Instructions to follow:
An exact transcription is needed, starting with the line that contains "på Campus](/oppgaver/rebuslop.md) |" and ending with the last line of the records.

Source texts of formatted documents

* * * *

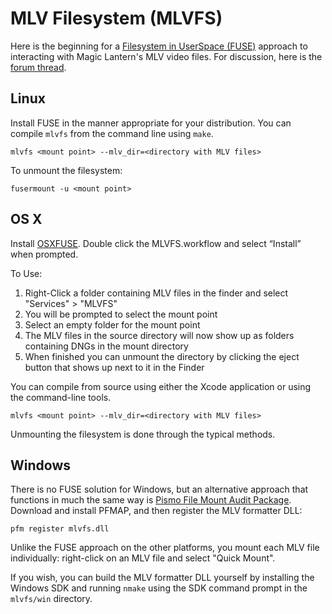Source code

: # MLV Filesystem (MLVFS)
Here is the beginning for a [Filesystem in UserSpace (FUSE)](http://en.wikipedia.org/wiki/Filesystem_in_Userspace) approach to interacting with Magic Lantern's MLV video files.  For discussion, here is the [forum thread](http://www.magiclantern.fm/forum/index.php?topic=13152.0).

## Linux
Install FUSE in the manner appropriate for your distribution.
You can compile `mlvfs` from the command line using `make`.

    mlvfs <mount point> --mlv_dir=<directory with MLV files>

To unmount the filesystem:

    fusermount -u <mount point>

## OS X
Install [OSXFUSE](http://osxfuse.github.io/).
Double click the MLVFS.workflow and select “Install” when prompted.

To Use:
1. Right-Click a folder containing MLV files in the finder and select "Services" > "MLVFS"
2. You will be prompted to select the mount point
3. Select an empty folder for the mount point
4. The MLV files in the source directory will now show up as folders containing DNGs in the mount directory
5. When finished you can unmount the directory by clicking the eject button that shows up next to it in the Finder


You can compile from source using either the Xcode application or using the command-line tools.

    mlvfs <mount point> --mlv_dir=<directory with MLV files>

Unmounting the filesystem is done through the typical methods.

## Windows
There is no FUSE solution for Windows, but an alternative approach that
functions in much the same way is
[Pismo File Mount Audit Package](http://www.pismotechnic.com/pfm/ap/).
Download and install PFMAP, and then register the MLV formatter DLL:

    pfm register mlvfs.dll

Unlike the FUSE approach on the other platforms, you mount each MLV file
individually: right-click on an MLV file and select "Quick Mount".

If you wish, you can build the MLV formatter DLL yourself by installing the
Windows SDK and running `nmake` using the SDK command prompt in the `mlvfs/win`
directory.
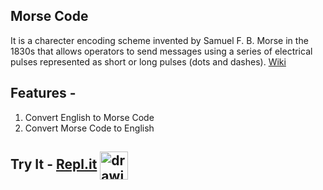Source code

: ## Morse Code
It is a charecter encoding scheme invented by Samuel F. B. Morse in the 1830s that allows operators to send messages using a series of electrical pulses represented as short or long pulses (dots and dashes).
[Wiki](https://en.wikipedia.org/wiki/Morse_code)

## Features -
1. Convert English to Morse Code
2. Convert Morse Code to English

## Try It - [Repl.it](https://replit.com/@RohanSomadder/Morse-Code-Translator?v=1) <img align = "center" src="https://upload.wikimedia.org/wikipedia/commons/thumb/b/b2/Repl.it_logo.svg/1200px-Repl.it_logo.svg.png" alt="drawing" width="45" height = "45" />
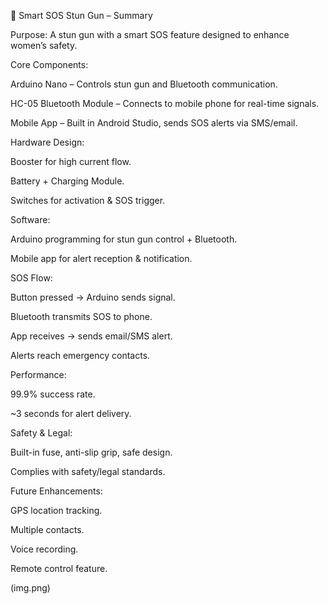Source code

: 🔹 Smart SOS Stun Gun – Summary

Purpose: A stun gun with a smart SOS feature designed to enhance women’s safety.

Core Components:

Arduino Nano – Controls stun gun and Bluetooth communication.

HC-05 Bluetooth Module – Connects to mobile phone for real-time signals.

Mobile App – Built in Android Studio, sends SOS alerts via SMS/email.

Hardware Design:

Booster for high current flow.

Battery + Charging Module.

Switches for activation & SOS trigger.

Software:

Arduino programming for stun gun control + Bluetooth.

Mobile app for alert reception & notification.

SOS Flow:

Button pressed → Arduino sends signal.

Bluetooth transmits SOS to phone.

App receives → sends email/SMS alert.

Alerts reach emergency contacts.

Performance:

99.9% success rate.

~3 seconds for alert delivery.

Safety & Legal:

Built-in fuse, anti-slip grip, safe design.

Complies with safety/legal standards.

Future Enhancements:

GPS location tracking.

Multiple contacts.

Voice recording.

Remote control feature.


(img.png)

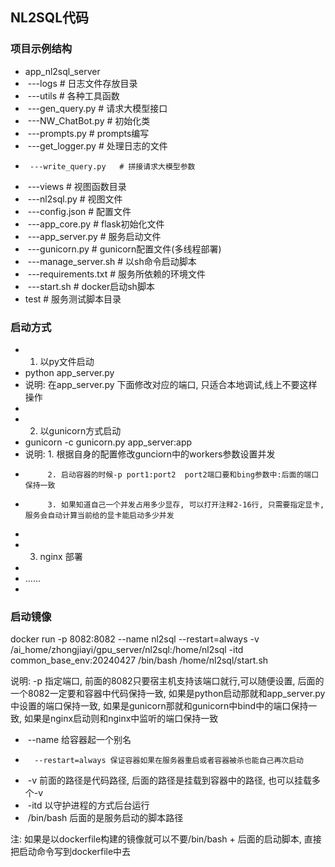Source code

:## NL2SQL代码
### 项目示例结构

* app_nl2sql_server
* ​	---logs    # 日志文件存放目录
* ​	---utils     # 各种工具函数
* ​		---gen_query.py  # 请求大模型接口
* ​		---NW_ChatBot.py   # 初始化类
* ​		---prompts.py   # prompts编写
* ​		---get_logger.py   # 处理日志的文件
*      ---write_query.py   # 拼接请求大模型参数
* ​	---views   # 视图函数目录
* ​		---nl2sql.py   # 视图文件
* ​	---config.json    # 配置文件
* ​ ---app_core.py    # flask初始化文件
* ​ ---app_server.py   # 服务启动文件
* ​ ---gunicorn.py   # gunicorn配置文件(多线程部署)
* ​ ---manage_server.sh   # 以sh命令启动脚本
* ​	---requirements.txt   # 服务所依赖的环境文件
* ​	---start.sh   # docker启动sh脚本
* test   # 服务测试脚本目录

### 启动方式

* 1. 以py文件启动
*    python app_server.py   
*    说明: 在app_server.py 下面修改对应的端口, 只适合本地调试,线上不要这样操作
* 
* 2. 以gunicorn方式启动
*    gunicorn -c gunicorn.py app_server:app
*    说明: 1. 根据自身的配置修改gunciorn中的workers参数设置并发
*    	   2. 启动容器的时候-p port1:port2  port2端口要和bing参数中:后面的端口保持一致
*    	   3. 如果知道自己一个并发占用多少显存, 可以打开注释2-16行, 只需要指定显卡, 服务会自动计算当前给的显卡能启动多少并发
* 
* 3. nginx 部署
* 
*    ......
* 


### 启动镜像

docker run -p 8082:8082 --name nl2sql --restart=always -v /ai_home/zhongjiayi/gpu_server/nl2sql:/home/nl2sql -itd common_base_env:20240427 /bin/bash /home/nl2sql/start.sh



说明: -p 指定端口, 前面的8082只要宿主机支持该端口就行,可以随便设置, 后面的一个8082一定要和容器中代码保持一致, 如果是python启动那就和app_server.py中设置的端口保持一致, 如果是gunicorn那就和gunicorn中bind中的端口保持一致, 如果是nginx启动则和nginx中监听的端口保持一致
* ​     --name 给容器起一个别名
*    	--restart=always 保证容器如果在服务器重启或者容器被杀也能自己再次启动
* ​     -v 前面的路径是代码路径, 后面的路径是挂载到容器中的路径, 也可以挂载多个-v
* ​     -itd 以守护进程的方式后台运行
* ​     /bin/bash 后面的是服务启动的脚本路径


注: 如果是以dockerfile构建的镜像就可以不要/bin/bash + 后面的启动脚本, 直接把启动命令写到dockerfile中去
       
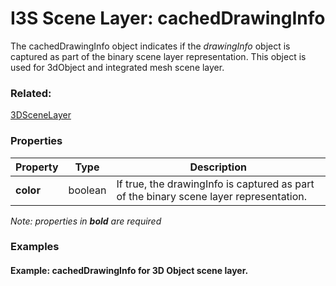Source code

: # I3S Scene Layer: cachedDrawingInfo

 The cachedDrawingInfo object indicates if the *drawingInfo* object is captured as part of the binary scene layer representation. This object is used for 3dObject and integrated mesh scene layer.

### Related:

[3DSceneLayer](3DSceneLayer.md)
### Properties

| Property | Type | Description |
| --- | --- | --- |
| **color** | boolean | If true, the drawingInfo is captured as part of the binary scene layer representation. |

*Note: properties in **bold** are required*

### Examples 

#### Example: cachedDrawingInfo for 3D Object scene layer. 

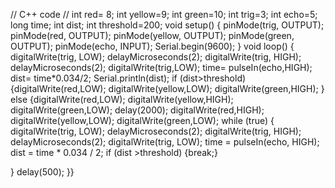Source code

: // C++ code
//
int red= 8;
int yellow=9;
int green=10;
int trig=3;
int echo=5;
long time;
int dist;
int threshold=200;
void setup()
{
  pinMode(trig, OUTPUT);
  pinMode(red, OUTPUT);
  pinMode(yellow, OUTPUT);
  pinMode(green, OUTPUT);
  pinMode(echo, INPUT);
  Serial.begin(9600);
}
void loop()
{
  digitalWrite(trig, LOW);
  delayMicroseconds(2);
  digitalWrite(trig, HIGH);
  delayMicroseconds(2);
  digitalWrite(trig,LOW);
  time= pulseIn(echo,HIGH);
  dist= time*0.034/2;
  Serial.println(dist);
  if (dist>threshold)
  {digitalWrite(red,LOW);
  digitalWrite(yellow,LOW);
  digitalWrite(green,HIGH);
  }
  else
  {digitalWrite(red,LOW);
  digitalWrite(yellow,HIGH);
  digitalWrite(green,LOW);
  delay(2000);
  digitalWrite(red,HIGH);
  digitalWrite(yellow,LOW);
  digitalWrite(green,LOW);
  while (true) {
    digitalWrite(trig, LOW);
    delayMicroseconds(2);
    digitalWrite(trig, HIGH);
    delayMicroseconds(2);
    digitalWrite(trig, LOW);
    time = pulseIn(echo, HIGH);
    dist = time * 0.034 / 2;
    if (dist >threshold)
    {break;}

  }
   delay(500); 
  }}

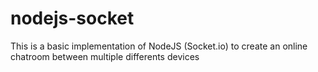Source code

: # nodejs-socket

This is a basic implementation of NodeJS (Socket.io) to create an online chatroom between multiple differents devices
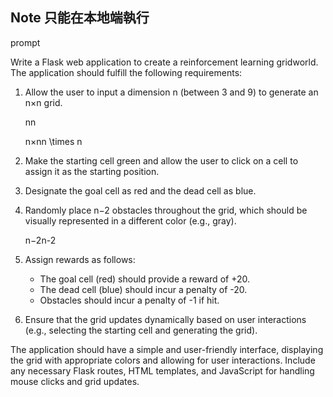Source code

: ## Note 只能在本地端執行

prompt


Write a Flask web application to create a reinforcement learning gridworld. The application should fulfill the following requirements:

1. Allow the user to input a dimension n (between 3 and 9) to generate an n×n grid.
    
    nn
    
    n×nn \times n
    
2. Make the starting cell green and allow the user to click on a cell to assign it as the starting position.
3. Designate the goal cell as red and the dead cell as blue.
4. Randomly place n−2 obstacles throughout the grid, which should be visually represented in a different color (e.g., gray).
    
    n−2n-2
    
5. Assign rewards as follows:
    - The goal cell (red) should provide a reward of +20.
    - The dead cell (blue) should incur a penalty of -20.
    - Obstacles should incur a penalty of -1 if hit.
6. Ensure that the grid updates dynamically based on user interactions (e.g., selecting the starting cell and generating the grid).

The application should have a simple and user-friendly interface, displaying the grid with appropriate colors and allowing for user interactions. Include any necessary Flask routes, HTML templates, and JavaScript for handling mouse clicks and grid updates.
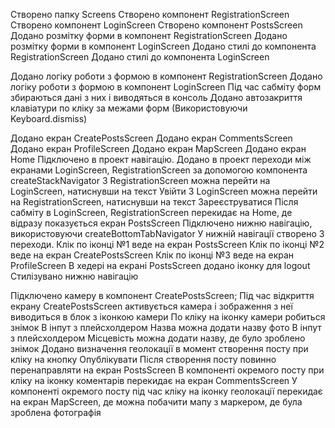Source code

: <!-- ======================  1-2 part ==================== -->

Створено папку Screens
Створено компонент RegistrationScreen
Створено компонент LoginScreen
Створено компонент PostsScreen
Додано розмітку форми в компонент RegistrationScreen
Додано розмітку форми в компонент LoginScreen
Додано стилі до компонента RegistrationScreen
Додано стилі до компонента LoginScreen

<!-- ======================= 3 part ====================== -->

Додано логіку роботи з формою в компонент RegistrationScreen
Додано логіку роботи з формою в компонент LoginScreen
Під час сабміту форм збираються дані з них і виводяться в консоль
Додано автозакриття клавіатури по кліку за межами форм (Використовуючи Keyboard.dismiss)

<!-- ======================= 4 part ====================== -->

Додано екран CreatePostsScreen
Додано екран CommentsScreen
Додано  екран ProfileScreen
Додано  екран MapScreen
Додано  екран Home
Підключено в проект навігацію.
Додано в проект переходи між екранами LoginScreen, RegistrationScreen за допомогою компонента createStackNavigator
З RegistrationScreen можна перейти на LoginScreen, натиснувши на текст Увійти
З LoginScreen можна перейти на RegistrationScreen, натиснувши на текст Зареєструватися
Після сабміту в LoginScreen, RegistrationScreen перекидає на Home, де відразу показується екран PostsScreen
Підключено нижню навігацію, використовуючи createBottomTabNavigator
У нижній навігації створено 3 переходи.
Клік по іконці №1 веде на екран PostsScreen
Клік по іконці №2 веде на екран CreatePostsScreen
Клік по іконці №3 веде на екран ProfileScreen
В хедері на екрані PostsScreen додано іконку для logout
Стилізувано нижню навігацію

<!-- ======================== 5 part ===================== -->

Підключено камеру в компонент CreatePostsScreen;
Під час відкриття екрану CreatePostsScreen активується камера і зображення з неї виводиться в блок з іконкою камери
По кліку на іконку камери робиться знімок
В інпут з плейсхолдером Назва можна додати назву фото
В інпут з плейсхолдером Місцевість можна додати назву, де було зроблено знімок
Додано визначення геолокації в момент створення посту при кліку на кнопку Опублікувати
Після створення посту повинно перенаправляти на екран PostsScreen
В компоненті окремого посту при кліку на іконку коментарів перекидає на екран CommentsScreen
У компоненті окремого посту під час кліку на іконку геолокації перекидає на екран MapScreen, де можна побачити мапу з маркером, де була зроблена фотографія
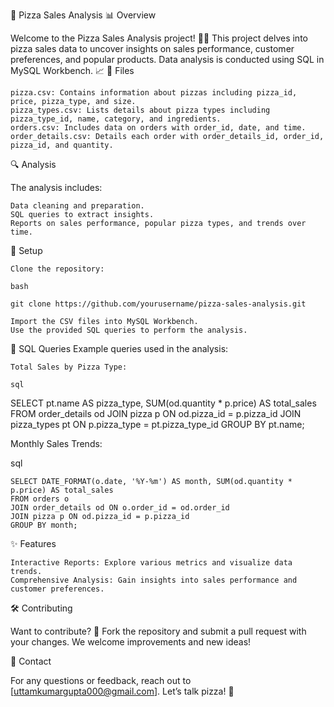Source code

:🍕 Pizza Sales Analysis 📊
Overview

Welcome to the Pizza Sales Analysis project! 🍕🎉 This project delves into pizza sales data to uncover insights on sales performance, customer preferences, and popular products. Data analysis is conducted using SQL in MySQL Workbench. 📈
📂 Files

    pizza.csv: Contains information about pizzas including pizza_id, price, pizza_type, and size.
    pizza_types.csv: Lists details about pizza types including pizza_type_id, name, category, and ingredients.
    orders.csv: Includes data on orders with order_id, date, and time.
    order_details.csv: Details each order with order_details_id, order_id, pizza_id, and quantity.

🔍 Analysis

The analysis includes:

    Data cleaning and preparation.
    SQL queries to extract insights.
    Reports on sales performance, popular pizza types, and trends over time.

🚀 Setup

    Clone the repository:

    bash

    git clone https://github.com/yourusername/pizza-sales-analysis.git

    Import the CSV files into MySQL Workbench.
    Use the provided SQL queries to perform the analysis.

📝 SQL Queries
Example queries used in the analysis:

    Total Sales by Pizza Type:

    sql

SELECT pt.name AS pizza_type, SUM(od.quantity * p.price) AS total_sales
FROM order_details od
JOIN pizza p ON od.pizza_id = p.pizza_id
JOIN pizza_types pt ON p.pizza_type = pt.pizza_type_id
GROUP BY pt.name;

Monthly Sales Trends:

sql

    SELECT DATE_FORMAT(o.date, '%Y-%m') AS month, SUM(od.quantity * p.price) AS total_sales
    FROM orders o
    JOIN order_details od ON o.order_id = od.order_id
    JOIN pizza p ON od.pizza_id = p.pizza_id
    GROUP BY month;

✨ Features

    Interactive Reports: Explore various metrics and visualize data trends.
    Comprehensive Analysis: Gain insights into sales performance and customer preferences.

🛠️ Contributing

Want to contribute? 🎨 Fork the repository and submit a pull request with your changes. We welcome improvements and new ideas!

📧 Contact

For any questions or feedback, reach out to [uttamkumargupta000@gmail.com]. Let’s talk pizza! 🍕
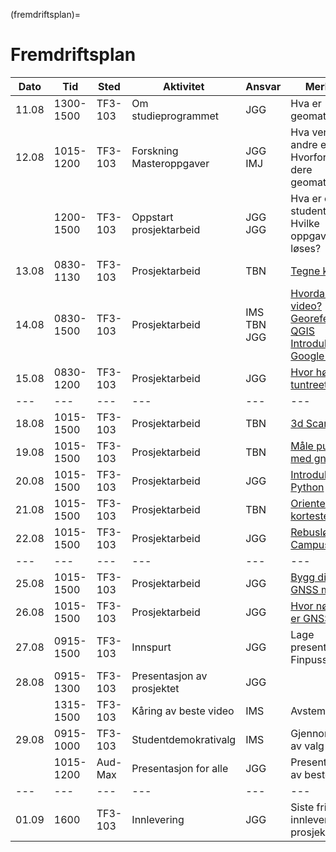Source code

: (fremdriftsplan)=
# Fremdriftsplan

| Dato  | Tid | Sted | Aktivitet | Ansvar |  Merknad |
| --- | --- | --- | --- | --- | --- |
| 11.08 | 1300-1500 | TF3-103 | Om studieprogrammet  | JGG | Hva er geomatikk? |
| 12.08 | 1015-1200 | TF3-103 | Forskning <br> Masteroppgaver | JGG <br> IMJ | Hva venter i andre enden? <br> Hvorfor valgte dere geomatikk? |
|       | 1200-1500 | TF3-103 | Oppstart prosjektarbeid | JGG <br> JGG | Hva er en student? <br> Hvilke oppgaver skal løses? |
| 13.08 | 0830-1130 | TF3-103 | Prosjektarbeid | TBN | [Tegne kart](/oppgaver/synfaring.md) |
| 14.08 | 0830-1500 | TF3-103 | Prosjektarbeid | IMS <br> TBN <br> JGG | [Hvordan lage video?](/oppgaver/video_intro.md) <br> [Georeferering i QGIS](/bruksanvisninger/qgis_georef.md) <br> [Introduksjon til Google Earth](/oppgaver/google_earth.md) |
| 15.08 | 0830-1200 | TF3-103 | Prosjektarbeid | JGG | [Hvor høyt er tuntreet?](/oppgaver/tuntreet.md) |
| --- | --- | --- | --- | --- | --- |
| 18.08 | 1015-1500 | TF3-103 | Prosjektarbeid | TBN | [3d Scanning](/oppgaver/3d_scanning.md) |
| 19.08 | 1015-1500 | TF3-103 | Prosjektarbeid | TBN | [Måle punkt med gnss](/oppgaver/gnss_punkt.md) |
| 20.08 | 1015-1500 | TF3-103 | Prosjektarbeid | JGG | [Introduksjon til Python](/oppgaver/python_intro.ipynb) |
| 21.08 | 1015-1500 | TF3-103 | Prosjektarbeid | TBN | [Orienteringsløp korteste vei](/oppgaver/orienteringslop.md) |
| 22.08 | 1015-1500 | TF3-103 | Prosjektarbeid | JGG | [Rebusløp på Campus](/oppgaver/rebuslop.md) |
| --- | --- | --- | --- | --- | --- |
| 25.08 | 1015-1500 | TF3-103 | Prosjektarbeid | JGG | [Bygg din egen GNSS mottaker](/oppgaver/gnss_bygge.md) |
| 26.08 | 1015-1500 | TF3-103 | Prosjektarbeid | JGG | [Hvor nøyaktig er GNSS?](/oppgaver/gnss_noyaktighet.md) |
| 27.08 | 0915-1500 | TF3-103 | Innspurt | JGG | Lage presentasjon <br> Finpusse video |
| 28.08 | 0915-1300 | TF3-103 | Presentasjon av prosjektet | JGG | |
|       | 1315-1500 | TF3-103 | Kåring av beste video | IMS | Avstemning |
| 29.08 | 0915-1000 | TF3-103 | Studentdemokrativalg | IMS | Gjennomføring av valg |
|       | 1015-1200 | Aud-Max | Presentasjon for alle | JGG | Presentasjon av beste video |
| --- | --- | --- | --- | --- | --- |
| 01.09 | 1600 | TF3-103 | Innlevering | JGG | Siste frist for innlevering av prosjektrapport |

* * * *

Solved exercise:
| 22.08 | 1015-1500 | TF3-103 | Prosjektarbeid | JGG | [Rebusløp på Campus](/oppgaver/rebuslop.md) |
| --- | --- | --- | --- | --- | --- |
| 25.08 | 1015-1500 | TF3-103 | Prosjektarbeid | JGG | [Bygg din egen GNSS mottaker](/oppgaver/gnss_bygge.md) |
| 26.08 | 1015-1500 | TF3-103 | Prosjektarbeid | JGG | [Hvor nøyaktig er GNSS?](/oppgaver/gnss_noyaktighet.md) |
| 27.08 | 0915-1500 | TF3-103 | Innspurt | JGG | Lage presentasjon <br> Finpusse video |
| 28.08 | 0915-1300 | TF3-103 | Presentasjon av prosjektet | JGG | |
|       | 1315-1500 | TF3-103 | Kåring av beste video | IMS | Avstemning |
| 29.08 | 0915-1000 | TF3-103 | Studentdemokrativalg | IMS | Gjennomføring av valg |
|       | 1015-1200 | Aud-Max | Presentasjon for alle | JGG | Presentasjon av beste video |
| --- | --- | --- | --- | --- | --- |
| 01.09 | 1600 | TF3-103 | Innlevering | JGG | Siste frist for innlevering av prosjektrapport |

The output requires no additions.